Contohnya, dalam kasus pengajuan kredit oleh istri seorang PNS yang ingin menjaminkan SK miliknya, namun suaminya sedang berada di luar daerah atau merantau, pihak bank mensyaratkan adanya surat kuasa dalam bentuk akta notaris.
Sebaliknya, bila suami ingin mengajukan kredit dengan kondisi istri tidak hadir, syarat serupa juga diberlakukan. Tidak hanya itu, bila salah satu pasangan meninggal dunia, dan pasangannya ingin mengakses fasilitas kredit atas jaminan SK, maka pihak bank mewajibkan adanya Surat Keputusan Penetapan Kewarisan dari Pengadilan Agama.

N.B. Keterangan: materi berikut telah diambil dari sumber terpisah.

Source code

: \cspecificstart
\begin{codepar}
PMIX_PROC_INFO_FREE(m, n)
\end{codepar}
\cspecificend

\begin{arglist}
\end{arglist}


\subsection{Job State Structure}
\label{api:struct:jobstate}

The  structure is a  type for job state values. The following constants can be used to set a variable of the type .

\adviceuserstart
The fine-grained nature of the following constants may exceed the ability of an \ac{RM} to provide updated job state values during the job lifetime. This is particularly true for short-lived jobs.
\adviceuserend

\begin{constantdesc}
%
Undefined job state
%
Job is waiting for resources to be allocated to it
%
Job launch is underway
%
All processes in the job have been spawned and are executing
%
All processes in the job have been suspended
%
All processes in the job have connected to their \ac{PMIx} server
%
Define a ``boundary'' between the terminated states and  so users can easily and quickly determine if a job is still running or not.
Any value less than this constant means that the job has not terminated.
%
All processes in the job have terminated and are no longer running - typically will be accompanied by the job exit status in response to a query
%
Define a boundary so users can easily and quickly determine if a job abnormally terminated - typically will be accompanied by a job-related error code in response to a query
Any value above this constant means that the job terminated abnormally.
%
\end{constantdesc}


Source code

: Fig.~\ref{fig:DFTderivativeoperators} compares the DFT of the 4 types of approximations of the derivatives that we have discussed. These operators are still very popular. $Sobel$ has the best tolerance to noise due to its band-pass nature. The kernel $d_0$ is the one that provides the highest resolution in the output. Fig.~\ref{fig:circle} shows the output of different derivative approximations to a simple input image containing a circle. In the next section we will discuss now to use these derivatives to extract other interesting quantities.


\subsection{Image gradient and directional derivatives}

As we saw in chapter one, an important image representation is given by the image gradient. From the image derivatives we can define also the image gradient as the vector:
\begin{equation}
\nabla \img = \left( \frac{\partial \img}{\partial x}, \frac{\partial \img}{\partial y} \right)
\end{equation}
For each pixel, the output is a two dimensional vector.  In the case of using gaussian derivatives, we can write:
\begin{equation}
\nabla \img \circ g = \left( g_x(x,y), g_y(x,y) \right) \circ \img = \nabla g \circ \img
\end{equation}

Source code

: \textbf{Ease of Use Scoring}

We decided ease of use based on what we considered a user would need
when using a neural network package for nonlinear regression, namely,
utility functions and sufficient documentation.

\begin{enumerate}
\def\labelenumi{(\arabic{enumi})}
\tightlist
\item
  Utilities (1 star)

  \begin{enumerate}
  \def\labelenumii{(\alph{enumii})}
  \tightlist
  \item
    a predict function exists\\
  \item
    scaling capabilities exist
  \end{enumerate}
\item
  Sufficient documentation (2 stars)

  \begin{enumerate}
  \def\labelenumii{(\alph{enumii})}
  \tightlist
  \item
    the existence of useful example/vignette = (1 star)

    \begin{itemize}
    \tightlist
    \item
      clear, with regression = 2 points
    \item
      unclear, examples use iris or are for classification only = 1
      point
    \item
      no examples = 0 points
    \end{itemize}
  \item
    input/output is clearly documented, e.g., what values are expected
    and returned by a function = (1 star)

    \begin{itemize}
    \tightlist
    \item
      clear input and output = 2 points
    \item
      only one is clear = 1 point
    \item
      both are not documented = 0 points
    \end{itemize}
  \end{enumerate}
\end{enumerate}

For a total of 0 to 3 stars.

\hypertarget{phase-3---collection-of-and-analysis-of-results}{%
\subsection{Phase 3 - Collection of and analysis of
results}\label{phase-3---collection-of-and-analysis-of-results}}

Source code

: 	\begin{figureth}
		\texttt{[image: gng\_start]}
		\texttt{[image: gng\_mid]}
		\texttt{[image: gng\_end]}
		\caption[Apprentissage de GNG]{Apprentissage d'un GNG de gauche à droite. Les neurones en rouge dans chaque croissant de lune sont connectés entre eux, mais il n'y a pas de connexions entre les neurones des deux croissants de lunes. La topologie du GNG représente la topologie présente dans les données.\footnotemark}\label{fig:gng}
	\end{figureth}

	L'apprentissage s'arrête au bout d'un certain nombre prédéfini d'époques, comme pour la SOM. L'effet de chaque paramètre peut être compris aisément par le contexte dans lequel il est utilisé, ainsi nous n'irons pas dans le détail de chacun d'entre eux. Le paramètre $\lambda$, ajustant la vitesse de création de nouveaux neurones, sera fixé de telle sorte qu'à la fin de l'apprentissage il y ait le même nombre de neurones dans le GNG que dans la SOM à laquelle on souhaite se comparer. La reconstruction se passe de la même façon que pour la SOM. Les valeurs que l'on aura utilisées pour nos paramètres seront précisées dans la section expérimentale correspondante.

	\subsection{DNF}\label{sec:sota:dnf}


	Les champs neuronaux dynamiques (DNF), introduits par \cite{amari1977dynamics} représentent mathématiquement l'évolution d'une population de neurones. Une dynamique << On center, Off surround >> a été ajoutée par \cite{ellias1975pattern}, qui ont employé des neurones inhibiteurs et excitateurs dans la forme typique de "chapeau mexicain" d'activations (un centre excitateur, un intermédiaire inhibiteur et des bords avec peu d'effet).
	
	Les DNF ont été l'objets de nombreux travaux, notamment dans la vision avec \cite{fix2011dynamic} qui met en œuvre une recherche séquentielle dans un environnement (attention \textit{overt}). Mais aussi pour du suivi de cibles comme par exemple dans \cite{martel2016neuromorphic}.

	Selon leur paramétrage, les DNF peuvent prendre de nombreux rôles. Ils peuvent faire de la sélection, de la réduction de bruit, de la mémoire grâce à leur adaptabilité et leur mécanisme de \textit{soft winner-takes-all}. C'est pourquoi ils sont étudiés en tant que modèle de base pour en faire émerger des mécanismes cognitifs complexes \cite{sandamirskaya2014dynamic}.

“Ini sangat tidak manusiawi. Para PNS mengajukan kredit karena kebutuhan ekonomi, bukan karena keinginan berfoya-foya. Tapi justru dihadapkan pada persyaratan yang berat, berbiaya mahal, dan menguras tenaga,” tegas Amiruddin SH Karaeng Tinggi, Ketua DPP LSM Gempa Indonesia.

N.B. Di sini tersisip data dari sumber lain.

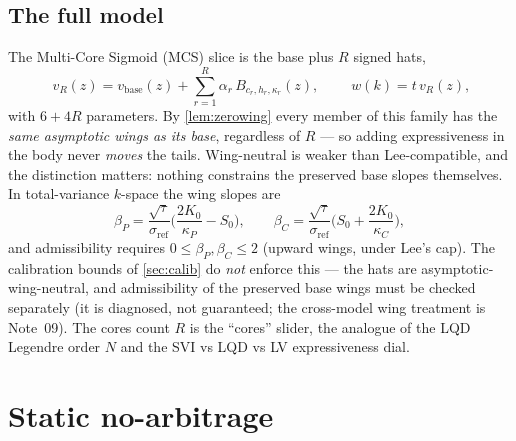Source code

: \documentclass[11pt]{article}
\begin{document}
\subsection{The full model}

The Multi-Core Sigmoid (MCS) slice is the base plus $R$ signed hats,
\begin{equation}
\boxed{\;v_R(z)=v_{\text{base}}(z)+\sum_{r=1}^{R}\alpha_r\,B_{c_r,h_r,\kappa_r}(z),\;}
\qquad w(k)=t\,v_R(z),
\label{eq:model}
\end{equation}
with $6+4R$ parameters. By \cref{lem:zerowing} every member of this family has
the \emph{same asymptotic wings as its base}, regardless of $R$ --- so adding
expressiveness in the body never \emph{moves} the tails. Wing-neutral is
weaker than Lee-compatible, and the distinction matters: nothing constrains
the preserved base slopes themselves. In total-variance $k$-space the wing
slopes are
\begin{equation}
\beta_P=\frac{\sqrt{\tau}}{\sigma_{\text{ref}}}\Big(\frac{2K_0}{\kappa_P}-S_0\Big),
\qquad
\beta_C=\frac{\sqrt{\tau}}{\sigma_{\text{ref}}}\Big(S_0+\frac{2K_0}{\kappa_C}\Big),
\label{eq:beta_kspace}
\end{equation}
and admissibility requires $0\le\beta_{P},\beta_{C}\le2$ (upward wings, under
Lee's cap). The calibration bounds of \cref{sec:calib} do \emph{not} enforce
this --- the hats are asymptotic-wing-neutral, and admissibility of the
preserved base wings must be checked separately (it is diagnosed, not
guaranteed; the cross-model wing treatment is Note~09). The cores count $R$
is the ``cores'' slider, the analogue of the LQD Legendre order $N$ and the
SVI vs LQD vs LV expressiveness dial.

\section{Static no-arbitrage}
\label{sec:noarb}
\end{document}
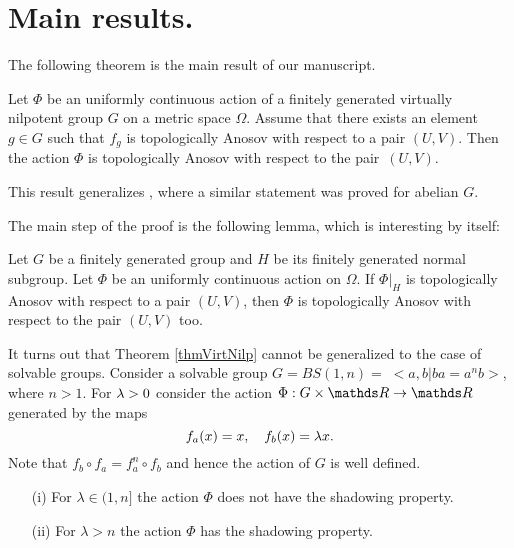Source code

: \section{Main results.}

The following theorem is the main result of our manuscript.

\begin{thm}\label{thmVirtNilp}
Let $\Phi$ be an uniformly continuous action of a finitely generated virtually nilpotent group $G$ on a metric space $\Omega$. Assume that there exists an element $g \in G$ such that $f_g$ is topologically Anosov with respect to a pair $(U, V)$.
Then the action $\Phi$ is topologically Anosov with respect to the pair~$(U, V)$.
\end{thm}

\begin{remark} This result generalizes \cite{PilTikh}, where a similar statement was proved for abelian $G$.
\end{remark}

The main step of the proof is the following lemma, which is interesting by itself:
\begin{lem}\label{lemNormSubgroup}
Let $G$ be a finitely generated group and $H$ be its finitely generated normal subgroup. Let $\Phi$ be an uniformly continuous action on $\Omega$. If $\Phi|_H$ is topologically Anosov with respect to a pair $(U, V)$, then $\Phi$ is topologically Anosov with respect to the pair $(U, V)$ too.
\end{lem}

It turns out that Theorem \ref{thmVirtNilp} cannot be generalized to the case of solvable groups. Consider a solvable group $G = BS(1, n) = \; <a, b| ba = a^nb>$, where $n > 1$. For $\lambda >0$ consider the action $\Phi: G \times \RR \to \RR$ generated by the maps
$$
f_a(x) = x, \quad f_b(x) = \lambda x.
$$
Note that $f_b \circ f_a = f_a^n \circ f_b$ and hence the action of $G$ is well defined.


\begin{thm}
\label{ThBS}
\begin{itemize}
  \item[(i)] For $\lambda \in (1, n]$ the action $\Phi$ does not have the shadowing property.
  \item[(ii)] For $\lambda > n$ the action $\Phi$ has the shadowing property.
\end{itemize}
\end{thm}

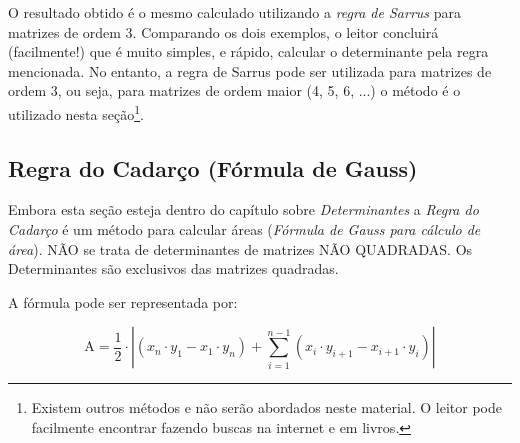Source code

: O resultado obtido é o mesmo calculado utilizando a \textit{regra de Sarrus} para matrizes de ordem 3. Comparando os dois exemplos, o leitor concluirá (facilmente!) que é muito simples, e rápido, calcular o determinante pela regra mencionada. No entanto, a regra de Sarrus pode ser utilizada para matrizes de ordem 3, ou seja, para matrizes de ordem maior (4, 5, 6, ...) o método é o utilizado nesta seção\footnote{Existem outros métodos e não serão abordados neste material. O leitor pode facilmente encontrar fazendo buscas na internet e em livros.}.

\subsection{Regra do Cadarço (Fórmula de Gauss)}

Embora esta seção esteja dentro do capítulo sobre \textit{Determinantes} a \textit{Regra do Cadarço} é um método para calcular áreas (\textit{Fórmula de Gauss para cálculo de área}).
NÃO se trata de determinantes de matrizes NÃO QUADRADAS. Os Determinantes são exclusivos das matrizes quadradas.

A fórmula pode ser representada por:

$$
\mathrm{A}=\frac{1}{2}\cdot|(x_{n}\cdot y_{1}-x_{1}\cdot y_{n})+\sum_{i=1}^{n-1}(x_{i}\cdot y_{i+1}-x_{i+1}\cdot y_{i})|
$$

Ia menilai, Bank Sulselbar telah mengabaikan prinsip keadilan dalam pelayanan publik, apalagi sebagai bank milik daerah yang seharusnya berpihak pada masyarakat, khususnya para aparatur sipil negara yang menjadi tulang punggung pelayanan negara di daerah.

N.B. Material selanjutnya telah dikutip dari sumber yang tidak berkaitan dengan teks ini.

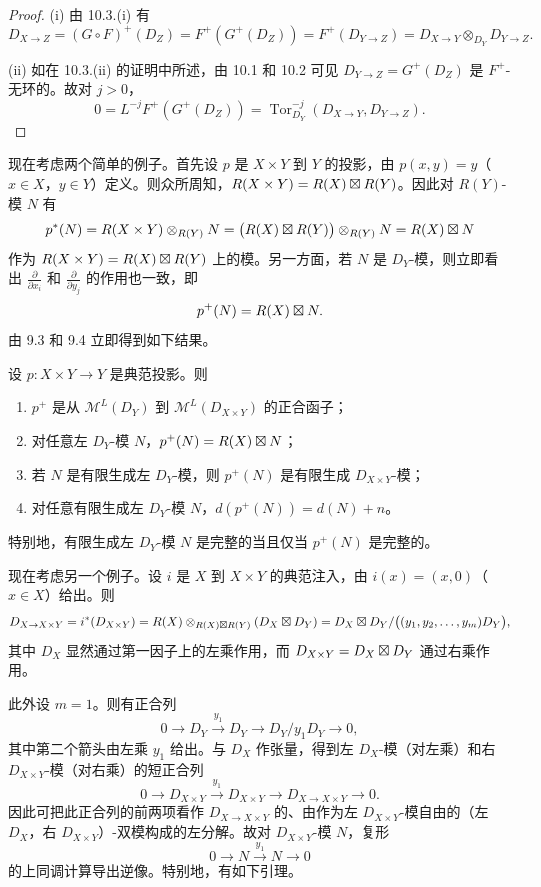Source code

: \begin{proof}
(i) 由 10.3.(i) 有
$$D_{X\to Z}=(G\circ F)^+(D_Z)=F^+(G^+(D_Z))=F^+(D_{Y\to Z})=D_{X\to Y}\otimes_{D_Y}D_{Y\to Z}.$$

(ii) 如在 10.3.(ii) 的证明中所述，由 10.1 和 10.2 可见 $D_{Y\to Z}=G^+(D_Z)$ 是 $F^+$-无环的。故对 $j>0$，
$$0=L^{-j}F^+(G^+(D_Z))=\operatorname{Tor}^{-j}_{D_Y}(D_{X\to Y},D_{Y\to Z}).$$
\end{proof}

现在考虑两个简单的例子。首先设 $p$ 是 $X\times Y$ 到 $Y$ 的投影，由 $p(x,y)=y$（$x\in X$，$y\in Y$）定义。则众所周知，$R(X\times Y)=R(X)\mathbin{\boxtimes} R(Y)$。因此对 $R(Y)$-模 $N$ 有
$$p^*(N)=R(X\times Y)\otimes_{R(Y)}N=\bigl(R(X)\mathbin{\boxtimes} R(Y)\bigr)\otimes_{R(Y)}N=R(X)\mathbin{\boxtimes} N$$
作为 $R(X\times Y)=R(X)\mathbin{\boxtimes} R(Y)$ 上的模。另一方面，若 $N$ 是 $D_Y$-模，则立即看出 $\frac{\partial}{\partial x_i}$ 和 $\frac{\partial}{\partial y_j}$ 的作用也一致，即
$$p^+(N)=R(X)\mathbin{\boxtimes} N.$$
由 9.3 和 9.4 立即得到如下结果。

\begin{proposition}
设 $p:X\times Y\longrightarrow Y$ 是典范投影。则
\begin{enumerate}[label=(\roman*)]
  \item $p^+$ 是从 $\mathcal{M}^L(D_Y)$ 到 $\mathcal{M}^L(D_{X\times Y})$ 的正合函子；
  \item 对任意左 $D_Y$-模 $N$，$p^+(N)=R(X)\mathbin{\boxtimes} N$；
  \item 若 $N$ 是有限生成左 $D_Y$-模，则 $p^+(N)$ 是有限生成 $D_{X\times Y}$-模；
  \item 对任意有限生成左 $D_Y$-模 $N$，$d(p^+(N))=d(N)+n$。
\end{enumerate}
特别地，有限生成左 $D_Y$-模 $N$ 是完整的当且仅当 $p^+(N)$ 是完整的。
\end{proposition}

现在考虑另一个例子。设 $i$ 是 $X$ 到 $X\times Y$ 的典范注入，由 $i(x)=(x,0)$（$x\in X$）给出。则
$$D_{X\to X\times Y}=i^*(D_{X\times Y})=R(X)\otimes_{R(X)\mathbin{\boxtimes} R(Y)}(D_X\mathbin{\boxtimes} D_Y)=D_X\mathbin{\boxtimes} D_Y/\bigl((y_1,y_2,\dots,y_m)D_Y\bigr),$$
其中 $D_X$ 显然通过第一因子上的左乘作用，而 $D_{X\times Y}=D_X\mathbin{\boxtimes} D_Y$ 通过右乘作用。

此外设 $m=1$。则有正合列
$$0\longrightarrow D_Y\xrightarrow{\ y_1\ }D_Y\longrightarrow D_Y/y_1D_Y\longrightarrow 0,$$
其中第二个箭头由左乘 $y_1$ 给出。与 $D_X$ 作张量，得到左 $D_X$-模（对左乘）和右 $D_{X\times Y}$-模（对右乘）的短正合列
$$0\longrightarrow D_{X\times Y}\xrightarrow{\ y_1\ }D_{X\times Y}\longrightarrow D_{X\to X\times Y}\longrightarrow 0.$$
因此可把此正合列的前两项看作 $D_{X\to X\times Y}$ 的、由作为左 $D_{X\times Y}$-模自由的（左 $D_X$，右 $D_{X\times Y}$）-双模构成的左分解。故对 $D_{X\times Y}$-模 $N$，复形
$$0\longrightarrow N\xrightarrow{\ y_1\ }N\longrightarrow 0$$
的上同调计算导出逆像。特别地，有如下引理。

Lebih lanjut, LSM Gempa Indonesia menilai kebijakan tersebut perlu ditinjau ulang karena tidak sejalan dengan semangat dari:
BACA JUGA



1. Undang-Undang No. 10 Tahun 1998 tentang Perbankan, yang menekankan fungsi perbankan sebagai penghimpun dan penyalur dana masyarakat, dengan prinsip kepercayaan, keterbukaan, dan efisiensi.
2. Peraturan Otoritas Jasa Keuangan (POJK) No. 12/POJK.03/2017 tentang Penerapan Tata Kelola bagi Bank Umum, yang mewajibkan bank untuk menerapkan prinsip transparansi dan perlakuan yang adil terhadap nasabah.
3. Peraturan BI atau POJK lainnya yang mewajibkan penyederhanaan proses layanan kredit terutama bagi kelompok masyarakat tertentu.
“Pemberlakuan persyaratan akta notaris atau penetapan kewarisan dari pengadilan agama tentu membutuhkan biaya tambahan yang tidak sedikit. Ini menjadi ironi ketika pemohon kredit justru sedang dalam kesulitan ekonomi,” tambah Karaeng Tinggi.
DPP LSM Gempa Indonesia meminta kepada Manajemen Bank Sulselbar dan pihak regulator keuangan seperti OJK untuk mengevaluasi dan merevisi kebijakan tersebut agar lebih berpihak kepada rakyat, efisien, dan tidak menyulitkan nasabah yang membutuhkan bantuan kredit dengan jaminan SK sebagai bentuk hak dan kepastian kerja.
LSM Gempa Indonesia juga membuka layanan aduan bagi PNS yang merasa dirugikan oleh prosedur-prosedur perbankan yang tidak manusiawi. Hal ini merupakan bentuk nyata komitmen LSM dalam mengawal hak-hak masyarakat, khususnya dalam pelayanan publik dan sektor keuangan tutupnya.